WHAT YOU WILL DO: Word for word, transcribe all of the records.
___ RECORDS FOR THE EXERCISE ___
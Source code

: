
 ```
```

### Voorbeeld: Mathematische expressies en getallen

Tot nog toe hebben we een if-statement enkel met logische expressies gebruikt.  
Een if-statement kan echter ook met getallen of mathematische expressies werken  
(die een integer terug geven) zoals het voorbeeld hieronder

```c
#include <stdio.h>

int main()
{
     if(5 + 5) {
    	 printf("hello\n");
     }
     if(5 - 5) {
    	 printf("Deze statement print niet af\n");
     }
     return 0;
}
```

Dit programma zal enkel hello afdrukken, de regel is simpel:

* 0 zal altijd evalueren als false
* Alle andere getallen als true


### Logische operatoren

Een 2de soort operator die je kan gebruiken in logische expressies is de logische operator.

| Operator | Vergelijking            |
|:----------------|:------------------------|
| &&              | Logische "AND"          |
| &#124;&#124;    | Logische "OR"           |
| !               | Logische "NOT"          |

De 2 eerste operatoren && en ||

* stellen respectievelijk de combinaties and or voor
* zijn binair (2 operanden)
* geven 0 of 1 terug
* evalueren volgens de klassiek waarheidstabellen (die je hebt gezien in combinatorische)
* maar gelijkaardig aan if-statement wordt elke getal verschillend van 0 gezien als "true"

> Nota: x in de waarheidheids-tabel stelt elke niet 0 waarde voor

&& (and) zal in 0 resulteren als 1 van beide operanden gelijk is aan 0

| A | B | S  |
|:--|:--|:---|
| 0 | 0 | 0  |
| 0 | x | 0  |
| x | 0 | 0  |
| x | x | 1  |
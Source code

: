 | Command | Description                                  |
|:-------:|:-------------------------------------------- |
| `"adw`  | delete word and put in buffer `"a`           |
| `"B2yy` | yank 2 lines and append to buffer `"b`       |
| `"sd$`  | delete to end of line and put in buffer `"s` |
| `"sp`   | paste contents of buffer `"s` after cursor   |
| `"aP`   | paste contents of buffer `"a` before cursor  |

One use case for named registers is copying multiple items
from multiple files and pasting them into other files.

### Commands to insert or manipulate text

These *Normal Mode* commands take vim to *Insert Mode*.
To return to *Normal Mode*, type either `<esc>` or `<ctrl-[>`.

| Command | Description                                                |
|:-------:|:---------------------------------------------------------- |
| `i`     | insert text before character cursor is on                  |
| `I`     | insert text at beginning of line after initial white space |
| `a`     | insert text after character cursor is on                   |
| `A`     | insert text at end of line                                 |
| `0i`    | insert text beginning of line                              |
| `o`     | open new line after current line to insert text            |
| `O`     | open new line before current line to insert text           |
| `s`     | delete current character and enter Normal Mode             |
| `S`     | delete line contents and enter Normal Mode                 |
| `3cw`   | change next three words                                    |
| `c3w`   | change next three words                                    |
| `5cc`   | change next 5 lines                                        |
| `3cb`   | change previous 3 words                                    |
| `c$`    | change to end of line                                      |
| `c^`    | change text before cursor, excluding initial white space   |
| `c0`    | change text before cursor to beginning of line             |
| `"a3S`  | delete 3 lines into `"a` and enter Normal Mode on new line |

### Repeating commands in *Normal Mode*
___
WRITTEN RESPONSE:
Source code

:
 ```
```

### Voorbeeld: Mathematische expressies en getallen

Tot nog toe hebben we een if-statement enkel met logische expressies gebruikt.  
Een if-statement kan echter ook met getallen of mathematische expressies werken  
(die een integer terug geven) zoals het voorbeeld hieronder

```c
#include <stdio.h>

int main()
{
     if(5 + 5) {
    	 printf("hello\n");
     }
     if(5 - 5) {
    	 printf("Deze statement print niet af\n");
     }
     return 0;
}
```

Dit programma zal enkel hello afdrukken, de regel is simpel:

* 0 zal altijd evalueren als false
* Alle andere getallen als true


### Logische operatoren

Een 2de soort operator die je kan gebruiken in logische expressies is de logische operator.

| Operator | Vergelijking            |
|:----------------|:------------------------|
| &&              | Logische "AND"          |
| &#124;&#124;    | Logische "OR"           |
| !               | Logische "NOT"          |

De 2 eerste operatoren && en ||

* stellen respectievelijk de combinaties and or voor
* zijn binair (2 operanden)
* geven 0 of 1 terug
* evalueren volgens de klassiek waarheidstabellen (die je hebt gezien in combinatorische)
* maar gelijkaardig aan if-statement wordt elke getal verschillend van 0 gezien als "true"

> Nota: x in de waarheidheids-tabel stelt elke niet 0 waarde voor

&& (and) zal in 0 resulteren als 1 van beide operanden gelijk is aan 0

| A | B | S  |
|:--|:--|:---|
| 0 | 0 | 0  |
| 0 | x | 0  |
| x | 0 | 0  |
| x | x | 1  |
Source code

: | Command | Description                                  |
|:-------:|:-------------------------------------------- |
| `"adw`  | delete word and put in buffer `"a`           |
| `"B2yy` | yank 2 lines and append to buffer `"b`       |
| `"sd$`  | delete to end of line and put in buffer `"s` |
| `"sp`   | paste contents of buffer `"s` after cursor   |
| `"aP`   | paste contents of buffer `"a` before cursor  |

One use case for named registers is copying multiple items
from multiple files and pasting them into other files.

### Commands to insert or manipulate text

These *Normal Mode* commands take vim to *Insert Mode*.
To return to *Normal Mode*, type either `<esc>` or `<ctrl-[>`.

| Command | Description                                                |
|:-------:|:---------------------------------------------------------- |
| `i`     | insert text before character cursor is on                  |
| `I`     | insert text at beginning of line after initial white space |
| `a`     | insert text after character cursor is on                   |
| `A`     | insert text at end of line                                 |
| `0i`    | insert text beginning of line                              |
| `o`     | open new line after current line to insert text            |
| `O`     | open new line before current line to insert text           |
| `s`     | delete current character and enter Normal Mode             |
| `S`     | delete line contents and enter Normal Mode                 |
| `3cw`   | change next three words                                    |
| `c3w`   | change next three words                                    |
| `5cc`   | change next 5 lines                                        |
| `3cb`   | change previous 3 words                                    |
| `c$`    | change to end of line                                      |
| `c^`    | change text before cursor, excluding initial white space   |
| `c0`    | change text before cursor to beginning of line             |
| `"a3S`  | delete 3 lines into `"a` and enter Normal Mode on new line |

### Repeating commands in *Normal Mode*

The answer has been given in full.